The communications industry turned on the lights--lightwave, that is-- fewer than 10 years ago. Also known as fiber optics, the technology (even in today's most advanced applications) is still fairly primitive compared to what we can expect from it in the future. In fact, we're still probing the possibilities.

Several years ago, researchers at AT&T Bell Laboratories rigged up 10 lasers, each producing a signal of 2 billion bits (2 gigabits) per second, resulting in a multiplexed signal of 20 gigabits per second carried without errors over 42 miles of single-mode optical fiber. That 20 Gb/s multiplexed signal is capable of carrying enough information to supply each of 10,000 customers with 10 ISDN signals, or the equivalent of 20 private lines to each customer.

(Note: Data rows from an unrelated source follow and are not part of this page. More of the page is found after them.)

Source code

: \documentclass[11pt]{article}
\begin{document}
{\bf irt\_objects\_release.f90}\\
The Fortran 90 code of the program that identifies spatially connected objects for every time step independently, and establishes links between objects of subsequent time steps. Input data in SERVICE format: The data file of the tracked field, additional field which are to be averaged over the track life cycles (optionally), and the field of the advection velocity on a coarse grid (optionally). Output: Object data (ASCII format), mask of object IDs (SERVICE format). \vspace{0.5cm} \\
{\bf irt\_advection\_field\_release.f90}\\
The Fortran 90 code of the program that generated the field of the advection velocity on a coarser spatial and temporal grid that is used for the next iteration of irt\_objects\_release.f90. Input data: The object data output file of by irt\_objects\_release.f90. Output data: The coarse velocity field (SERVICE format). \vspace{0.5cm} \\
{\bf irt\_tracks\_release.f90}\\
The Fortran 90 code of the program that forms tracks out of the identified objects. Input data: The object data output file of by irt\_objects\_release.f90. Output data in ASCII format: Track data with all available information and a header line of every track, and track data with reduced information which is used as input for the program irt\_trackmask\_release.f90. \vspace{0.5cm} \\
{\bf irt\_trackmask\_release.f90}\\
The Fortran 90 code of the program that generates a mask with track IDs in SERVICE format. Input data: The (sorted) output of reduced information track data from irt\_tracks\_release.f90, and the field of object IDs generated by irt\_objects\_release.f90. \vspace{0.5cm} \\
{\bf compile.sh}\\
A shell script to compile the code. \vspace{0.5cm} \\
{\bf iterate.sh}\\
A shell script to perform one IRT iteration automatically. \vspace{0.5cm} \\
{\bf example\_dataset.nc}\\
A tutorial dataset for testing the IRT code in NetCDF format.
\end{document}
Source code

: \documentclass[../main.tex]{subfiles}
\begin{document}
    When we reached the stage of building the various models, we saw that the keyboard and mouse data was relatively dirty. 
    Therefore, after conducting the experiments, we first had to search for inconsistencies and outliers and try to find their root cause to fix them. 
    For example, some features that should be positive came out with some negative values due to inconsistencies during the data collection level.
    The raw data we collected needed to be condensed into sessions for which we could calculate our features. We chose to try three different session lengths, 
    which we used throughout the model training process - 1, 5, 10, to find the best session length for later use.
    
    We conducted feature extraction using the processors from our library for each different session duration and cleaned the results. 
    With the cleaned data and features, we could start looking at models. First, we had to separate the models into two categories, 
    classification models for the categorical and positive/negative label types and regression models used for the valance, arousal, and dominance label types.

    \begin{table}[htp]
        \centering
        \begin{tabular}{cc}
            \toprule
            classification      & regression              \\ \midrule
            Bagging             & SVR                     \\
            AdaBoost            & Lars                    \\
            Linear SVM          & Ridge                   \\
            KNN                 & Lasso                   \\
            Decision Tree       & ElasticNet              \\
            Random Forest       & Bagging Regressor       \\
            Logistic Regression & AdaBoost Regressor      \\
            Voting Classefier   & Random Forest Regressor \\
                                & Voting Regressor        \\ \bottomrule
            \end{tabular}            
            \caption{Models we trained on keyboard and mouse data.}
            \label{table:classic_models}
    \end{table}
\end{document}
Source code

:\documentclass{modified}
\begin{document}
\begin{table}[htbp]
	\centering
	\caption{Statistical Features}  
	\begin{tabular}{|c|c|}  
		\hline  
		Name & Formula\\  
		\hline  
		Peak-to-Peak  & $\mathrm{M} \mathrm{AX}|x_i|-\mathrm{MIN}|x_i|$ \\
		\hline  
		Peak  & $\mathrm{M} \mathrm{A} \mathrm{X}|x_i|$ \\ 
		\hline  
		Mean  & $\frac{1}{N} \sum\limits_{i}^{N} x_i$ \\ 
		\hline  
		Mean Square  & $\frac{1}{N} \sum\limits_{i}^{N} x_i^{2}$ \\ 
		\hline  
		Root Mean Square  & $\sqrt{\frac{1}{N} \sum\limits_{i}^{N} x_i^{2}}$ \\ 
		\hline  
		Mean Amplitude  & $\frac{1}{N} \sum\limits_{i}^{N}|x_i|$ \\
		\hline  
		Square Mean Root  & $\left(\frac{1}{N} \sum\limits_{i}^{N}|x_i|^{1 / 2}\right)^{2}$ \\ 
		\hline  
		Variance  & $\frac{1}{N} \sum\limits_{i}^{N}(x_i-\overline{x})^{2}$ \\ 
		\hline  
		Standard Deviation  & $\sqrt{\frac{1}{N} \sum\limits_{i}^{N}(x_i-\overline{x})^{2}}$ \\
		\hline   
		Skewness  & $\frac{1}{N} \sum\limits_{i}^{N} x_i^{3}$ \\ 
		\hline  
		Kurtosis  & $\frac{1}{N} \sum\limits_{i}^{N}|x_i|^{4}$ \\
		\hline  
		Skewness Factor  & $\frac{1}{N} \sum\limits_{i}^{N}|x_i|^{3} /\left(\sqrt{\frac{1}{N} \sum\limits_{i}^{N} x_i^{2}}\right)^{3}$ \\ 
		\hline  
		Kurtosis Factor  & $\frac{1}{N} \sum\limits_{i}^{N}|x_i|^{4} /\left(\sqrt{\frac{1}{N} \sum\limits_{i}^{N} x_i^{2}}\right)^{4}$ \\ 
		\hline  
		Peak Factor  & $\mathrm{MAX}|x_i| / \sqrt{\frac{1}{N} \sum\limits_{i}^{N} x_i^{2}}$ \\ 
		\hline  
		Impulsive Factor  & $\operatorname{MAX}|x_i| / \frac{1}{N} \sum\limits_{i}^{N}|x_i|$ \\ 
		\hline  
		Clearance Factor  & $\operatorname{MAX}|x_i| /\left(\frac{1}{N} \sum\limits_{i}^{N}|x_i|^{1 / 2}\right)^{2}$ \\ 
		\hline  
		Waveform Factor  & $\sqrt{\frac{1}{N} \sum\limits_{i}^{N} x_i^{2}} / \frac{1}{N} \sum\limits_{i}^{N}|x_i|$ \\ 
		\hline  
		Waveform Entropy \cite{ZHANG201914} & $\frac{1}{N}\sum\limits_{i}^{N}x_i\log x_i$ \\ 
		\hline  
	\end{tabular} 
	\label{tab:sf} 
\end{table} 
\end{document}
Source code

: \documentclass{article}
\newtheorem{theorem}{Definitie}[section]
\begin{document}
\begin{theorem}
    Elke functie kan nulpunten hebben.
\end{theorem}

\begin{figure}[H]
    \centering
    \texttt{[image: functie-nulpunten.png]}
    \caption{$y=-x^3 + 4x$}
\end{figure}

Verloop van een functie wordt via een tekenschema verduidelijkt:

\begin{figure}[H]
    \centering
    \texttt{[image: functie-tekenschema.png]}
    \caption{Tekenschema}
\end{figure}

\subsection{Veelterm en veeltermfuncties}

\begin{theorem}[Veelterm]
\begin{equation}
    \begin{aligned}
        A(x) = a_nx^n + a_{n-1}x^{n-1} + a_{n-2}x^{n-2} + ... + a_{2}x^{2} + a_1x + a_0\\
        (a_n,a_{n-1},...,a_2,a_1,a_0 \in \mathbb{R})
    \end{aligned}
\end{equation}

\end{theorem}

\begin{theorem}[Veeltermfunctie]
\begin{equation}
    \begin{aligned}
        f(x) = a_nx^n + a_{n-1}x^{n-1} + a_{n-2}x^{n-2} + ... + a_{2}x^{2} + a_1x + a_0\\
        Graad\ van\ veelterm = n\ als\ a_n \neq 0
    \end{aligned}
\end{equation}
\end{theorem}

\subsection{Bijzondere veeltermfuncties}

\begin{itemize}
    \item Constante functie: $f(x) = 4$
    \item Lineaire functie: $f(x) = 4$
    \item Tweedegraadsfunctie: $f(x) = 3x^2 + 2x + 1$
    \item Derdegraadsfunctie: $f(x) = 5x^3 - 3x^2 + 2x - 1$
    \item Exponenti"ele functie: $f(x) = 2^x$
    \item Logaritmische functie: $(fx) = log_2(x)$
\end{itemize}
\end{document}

That is still less than 1% of the theoretical potential capacity of fiber optics technology.

Limitless Horizon

Astonishing as such exhibitions can be, they reflect the applications of the past. Researchers were intent on proving that "fiber can do anything copper can do, better." The ability to transmit thousands of channels on a finger-thick cable has a lot of appeal, especially in communications systems that share ducts already crowded with othe cables.

Fiber's immunity to stray electrical fields is another great advantage, since it eliminates electrical "noise" as a disrupter of signal clarity. Another benefit is that lightwave signals are not easily intercepted by unauthorized people.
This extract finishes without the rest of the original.